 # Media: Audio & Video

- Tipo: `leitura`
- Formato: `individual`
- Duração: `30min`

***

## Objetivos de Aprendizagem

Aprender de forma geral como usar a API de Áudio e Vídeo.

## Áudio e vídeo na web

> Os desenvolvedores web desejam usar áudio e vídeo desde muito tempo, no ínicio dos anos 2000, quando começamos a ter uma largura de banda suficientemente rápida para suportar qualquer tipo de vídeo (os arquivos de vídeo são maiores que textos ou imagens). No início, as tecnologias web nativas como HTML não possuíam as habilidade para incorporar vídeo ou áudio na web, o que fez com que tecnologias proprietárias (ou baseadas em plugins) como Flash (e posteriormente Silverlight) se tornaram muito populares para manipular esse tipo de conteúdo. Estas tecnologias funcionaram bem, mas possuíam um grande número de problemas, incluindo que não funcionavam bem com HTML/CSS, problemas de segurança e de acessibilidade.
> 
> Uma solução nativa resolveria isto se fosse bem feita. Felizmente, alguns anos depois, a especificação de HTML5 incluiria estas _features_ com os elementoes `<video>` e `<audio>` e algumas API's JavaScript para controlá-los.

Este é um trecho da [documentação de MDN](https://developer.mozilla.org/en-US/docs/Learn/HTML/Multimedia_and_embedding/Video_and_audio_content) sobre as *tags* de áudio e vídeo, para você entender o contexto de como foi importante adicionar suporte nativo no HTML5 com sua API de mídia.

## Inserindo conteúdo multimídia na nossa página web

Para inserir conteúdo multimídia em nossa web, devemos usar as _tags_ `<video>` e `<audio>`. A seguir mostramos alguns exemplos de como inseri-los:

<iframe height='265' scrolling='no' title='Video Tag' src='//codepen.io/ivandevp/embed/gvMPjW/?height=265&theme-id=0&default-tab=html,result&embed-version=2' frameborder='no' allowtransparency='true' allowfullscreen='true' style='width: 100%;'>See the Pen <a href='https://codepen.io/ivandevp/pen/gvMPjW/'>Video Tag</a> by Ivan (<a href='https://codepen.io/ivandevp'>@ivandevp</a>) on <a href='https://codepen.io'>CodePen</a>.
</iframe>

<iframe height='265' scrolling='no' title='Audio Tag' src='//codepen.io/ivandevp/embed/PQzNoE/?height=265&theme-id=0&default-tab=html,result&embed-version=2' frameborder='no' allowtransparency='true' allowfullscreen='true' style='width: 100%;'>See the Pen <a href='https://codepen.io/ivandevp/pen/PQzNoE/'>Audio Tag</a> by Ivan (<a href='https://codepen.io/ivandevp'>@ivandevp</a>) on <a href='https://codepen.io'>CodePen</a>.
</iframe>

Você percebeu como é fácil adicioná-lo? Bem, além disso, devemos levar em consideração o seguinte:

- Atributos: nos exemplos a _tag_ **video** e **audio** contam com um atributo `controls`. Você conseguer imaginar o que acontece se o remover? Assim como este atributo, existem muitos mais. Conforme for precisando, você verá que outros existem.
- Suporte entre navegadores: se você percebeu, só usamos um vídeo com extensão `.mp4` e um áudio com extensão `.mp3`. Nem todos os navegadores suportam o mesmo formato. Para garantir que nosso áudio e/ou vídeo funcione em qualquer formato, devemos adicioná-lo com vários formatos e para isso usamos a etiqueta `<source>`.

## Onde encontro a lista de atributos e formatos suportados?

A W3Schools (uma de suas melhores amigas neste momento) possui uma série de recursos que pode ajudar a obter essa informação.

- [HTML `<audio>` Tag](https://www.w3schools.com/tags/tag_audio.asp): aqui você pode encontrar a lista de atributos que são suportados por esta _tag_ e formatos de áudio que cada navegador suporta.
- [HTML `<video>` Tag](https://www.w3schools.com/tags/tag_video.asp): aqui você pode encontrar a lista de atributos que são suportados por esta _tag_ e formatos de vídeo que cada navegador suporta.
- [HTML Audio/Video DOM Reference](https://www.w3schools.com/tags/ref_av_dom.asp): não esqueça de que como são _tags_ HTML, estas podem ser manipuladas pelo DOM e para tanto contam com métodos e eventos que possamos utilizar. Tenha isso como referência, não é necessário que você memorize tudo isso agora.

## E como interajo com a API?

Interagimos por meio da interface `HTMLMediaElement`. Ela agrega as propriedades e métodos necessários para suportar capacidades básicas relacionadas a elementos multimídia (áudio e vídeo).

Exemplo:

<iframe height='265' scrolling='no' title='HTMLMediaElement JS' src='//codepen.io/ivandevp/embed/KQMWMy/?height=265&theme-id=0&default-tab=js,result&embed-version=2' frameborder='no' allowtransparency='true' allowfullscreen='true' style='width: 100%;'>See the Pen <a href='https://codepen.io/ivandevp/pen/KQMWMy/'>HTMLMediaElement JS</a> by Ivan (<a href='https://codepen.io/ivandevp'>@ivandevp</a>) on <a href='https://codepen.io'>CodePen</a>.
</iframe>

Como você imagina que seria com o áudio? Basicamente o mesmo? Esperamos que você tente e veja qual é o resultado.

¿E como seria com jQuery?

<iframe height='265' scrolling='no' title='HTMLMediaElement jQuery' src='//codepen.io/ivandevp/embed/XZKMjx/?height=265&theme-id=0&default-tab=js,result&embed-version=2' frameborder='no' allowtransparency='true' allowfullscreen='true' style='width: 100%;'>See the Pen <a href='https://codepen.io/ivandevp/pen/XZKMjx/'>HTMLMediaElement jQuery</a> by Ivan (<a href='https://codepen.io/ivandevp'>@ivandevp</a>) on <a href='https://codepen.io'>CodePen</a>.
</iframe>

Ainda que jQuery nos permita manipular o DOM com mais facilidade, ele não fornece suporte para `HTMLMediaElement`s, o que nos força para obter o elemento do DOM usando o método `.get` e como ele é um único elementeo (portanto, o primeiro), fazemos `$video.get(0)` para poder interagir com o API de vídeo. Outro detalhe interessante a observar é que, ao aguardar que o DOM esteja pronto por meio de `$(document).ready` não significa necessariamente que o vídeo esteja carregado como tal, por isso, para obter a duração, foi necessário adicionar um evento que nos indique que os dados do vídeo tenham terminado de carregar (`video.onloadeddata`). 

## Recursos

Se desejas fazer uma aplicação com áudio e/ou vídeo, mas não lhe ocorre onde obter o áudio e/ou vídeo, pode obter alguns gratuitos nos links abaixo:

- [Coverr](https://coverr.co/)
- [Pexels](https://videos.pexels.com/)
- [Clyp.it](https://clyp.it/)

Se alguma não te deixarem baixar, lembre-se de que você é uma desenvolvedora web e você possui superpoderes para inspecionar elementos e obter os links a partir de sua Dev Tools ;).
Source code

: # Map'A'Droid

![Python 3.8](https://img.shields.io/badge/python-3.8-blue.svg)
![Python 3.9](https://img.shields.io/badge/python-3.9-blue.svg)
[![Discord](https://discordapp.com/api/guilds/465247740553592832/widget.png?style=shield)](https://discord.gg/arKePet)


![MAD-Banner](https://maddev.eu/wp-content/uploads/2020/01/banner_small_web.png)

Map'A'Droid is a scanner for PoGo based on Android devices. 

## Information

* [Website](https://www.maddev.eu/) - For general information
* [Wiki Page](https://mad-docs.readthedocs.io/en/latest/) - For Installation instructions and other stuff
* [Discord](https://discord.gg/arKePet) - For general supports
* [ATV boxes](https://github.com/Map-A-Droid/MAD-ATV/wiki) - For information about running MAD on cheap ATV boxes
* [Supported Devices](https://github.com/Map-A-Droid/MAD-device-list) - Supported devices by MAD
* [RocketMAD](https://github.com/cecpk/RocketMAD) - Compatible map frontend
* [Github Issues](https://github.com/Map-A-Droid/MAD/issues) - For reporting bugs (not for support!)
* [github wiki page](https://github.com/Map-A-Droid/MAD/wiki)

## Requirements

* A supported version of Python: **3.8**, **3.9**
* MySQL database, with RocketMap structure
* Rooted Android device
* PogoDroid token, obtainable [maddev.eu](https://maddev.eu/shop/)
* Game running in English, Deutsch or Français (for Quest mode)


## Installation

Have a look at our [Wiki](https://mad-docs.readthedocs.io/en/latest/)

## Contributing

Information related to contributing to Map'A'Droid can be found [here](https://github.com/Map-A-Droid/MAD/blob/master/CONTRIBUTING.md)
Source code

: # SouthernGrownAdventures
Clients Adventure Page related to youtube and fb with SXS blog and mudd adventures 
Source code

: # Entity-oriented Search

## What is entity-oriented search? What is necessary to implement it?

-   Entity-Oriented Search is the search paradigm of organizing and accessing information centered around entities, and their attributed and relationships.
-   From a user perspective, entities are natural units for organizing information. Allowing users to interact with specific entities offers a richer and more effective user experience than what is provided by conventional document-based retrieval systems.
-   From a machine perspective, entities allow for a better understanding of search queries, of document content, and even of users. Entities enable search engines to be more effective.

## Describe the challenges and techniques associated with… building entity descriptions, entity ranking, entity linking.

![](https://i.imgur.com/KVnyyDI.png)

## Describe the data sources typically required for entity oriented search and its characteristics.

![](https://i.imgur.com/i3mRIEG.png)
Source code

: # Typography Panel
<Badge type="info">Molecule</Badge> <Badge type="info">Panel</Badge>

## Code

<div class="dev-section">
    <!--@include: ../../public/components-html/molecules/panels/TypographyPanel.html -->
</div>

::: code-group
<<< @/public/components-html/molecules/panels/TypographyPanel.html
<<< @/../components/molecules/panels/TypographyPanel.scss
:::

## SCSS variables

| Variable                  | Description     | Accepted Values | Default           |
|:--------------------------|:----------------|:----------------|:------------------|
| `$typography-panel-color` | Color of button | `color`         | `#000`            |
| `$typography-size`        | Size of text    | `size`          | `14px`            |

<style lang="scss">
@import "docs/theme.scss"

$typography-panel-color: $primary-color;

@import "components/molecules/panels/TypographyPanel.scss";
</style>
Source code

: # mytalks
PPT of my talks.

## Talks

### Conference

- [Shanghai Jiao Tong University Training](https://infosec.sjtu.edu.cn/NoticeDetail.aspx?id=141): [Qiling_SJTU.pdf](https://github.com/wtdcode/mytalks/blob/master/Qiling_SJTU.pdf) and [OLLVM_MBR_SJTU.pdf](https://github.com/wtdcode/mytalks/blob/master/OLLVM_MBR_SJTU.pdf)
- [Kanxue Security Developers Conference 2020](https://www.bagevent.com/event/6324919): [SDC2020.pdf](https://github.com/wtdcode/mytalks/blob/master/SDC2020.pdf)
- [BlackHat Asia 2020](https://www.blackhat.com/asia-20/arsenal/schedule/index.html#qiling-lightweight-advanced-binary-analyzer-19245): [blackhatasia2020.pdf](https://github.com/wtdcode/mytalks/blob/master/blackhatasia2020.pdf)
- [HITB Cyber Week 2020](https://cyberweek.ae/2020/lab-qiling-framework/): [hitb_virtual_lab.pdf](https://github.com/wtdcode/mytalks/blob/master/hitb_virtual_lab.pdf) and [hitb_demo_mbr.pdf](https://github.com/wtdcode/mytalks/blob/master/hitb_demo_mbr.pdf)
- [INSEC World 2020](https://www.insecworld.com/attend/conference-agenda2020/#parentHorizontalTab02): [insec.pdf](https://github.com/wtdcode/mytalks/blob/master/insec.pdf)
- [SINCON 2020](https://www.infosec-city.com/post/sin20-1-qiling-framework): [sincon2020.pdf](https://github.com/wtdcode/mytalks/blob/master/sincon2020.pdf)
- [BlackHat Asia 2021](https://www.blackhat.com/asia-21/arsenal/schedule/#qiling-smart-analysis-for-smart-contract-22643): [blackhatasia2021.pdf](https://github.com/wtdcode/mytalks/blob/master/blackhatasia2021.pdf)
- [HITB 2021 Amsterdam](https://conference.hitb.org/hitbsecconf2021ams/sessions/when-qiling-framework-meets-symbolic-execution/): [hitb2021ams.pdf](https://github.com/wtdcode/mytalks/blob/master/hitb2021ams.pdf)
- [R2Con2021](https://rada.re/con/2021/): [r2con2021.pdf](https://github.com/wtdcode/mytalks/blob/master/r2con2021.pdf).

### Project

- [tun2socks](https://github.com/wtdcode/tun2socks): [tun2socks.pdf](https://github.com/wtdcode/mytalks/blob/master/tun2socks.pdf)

WHAT TO PRODUCE | Only one stretch of the data above is needed. Restate it word for word, from the line containing "Como você imagina" through the line containing "- [Clyp.it](https://clyp.it/)", both ends included.

REPLY |
Como você imagina que seria com o áudio? Basicamente o mesmo? Esperamos que você tente e veja qual é o resultado.

¿E como seria com jQuery?

<iframe height='265' scrolling='no' title='HTMLMediaElement jQuery' src='//codepen.io/ivandevp/embed/XZKMjx/?height=265&theme-id=0&default-tab=js,result&embed-version=2' frameborder='no' allowtransparency='true' allowfullscreen='true' style='width: 100%;'>See the Pen <a href='https://codepen.io/ivandevp/pen/XZKMjx/'>HTMLMediaElement jQuery</a> by Ivan (<a href='https://codepen.io/ivandevp'>@ivandevp</a>) on <a href='https://codepen.io'>CodePen</a>.
</iframe>

Ainda que jQuery nos permita manipular o DOM com mais facilidade, ele não fornece suporte para `HTMLMediaElement`s, o que nos força para obter o elemento do DOM usando o método `.get` e como ele é um único elementeo (portanto, o primeiro), fazemos `$video.get(0)` para poder interagir com o API de vídeo. Outro detalhe interessante a observar é que, ao aguardar que o DOM esteja pronto por meio de `$(document).ready` não significa necessariamente que o vídeo esteja carregado como tal, por isso, para obter a duração, foi necessário adicionar um evento que nos indique que os dados do vídeo tenham terminado de carregar (`video.onloadeddata`). 

## Recursos

Se desejas fazer uma aplicação com áudio e/ou vídeo, mas não lhe ocorre onde obter o áudio e/ou vídeo, pode obter alguns gratuitos nos links abaixo:

- [Coverr](https://coverr.co/)
- [Pexels](https://videos.pexels.com/)
- [Clyp.it](https://clyp.it/)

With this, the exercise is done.